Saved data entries
- - - - -

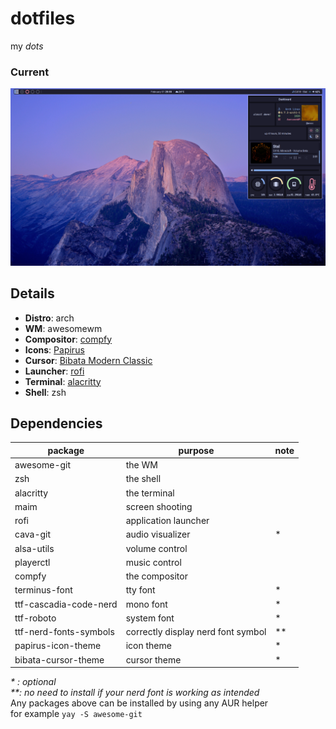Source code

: # dotfiles
my _dots_
### Current
![free](screenshot/2024-02-01_20-55-03.png)

## Details
- **Distro**: arch
- **WM**: awesomewm
- **Compositor**: [compfy](https://github.com/allusive-dev/compfy)
- **Icons**: [Papirus](https://github.com/PapirusDevelopmentTeam/papirus-icon-theme)
- **Cursor**: [Bibata Modern Classic](https://github.com/ful1e5/Bibata_Cursor)
- **Launcher**: [rofi](https://github.com/davatorium/rofi)
- **Terminal**: [alacritty](https://github.com/alacritty/alacritty)
- **Shell**: zsh

## Dependencies
|package               |  purpose                         |note|
|----------------------|----------------------------------|----|
|awesome-git           |the WM                            |    |
|zsh                   |the shell                         |    |
|alacritty             |the terminal                      |    |
|maim                  |screen shooting                   |    |
|rofi                  |application launcher              |    |
|cava-git              |audio visualizer                  |*   |
|alsa-utils            |volume control                    |    |
|playerctl             |music control                     |    |
|compfy                |the compositor                    |    |
|terminus-font         |tty font                          |*   |
|ttf-cascadia-code-nerd|mono font                         |*   |
|ttf-roboto            |system font                       |*   |
|ttf-nerd-fonts-symbols|correctly display nerd font symbol|**  |
|papirus-icon-theme    |icon theme                        |*   |
|bibata-cursor-theme   |cursor theme                      |*   |

_* : optional_  
_**: no need to install if your nerd font is working as intended_  
Any packages above can be installed by using any AUR helper  
for example `yay -S awesome-git`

- - - - -

WHAT IS EXPECTED
Please filter the data down to the lines containing the word "github".

EXERCISE ANSWER
- **Compositor**: [compfy](https://github.com/allusive-dev/compfy)
- **Icons**: [Papirus](https://github.com/PapirusDevelopmentTeam/papirus-icon-theme)
- **Cursor**: [Bibata Modern Classic](https://github.com/ful1e5/Bibata_Cursor)
- **Launcher**: [rofi](https://github.com/davatorium/rofi)
- **Terminal**: [alacritty](https://github.com/alacritty/alacritty)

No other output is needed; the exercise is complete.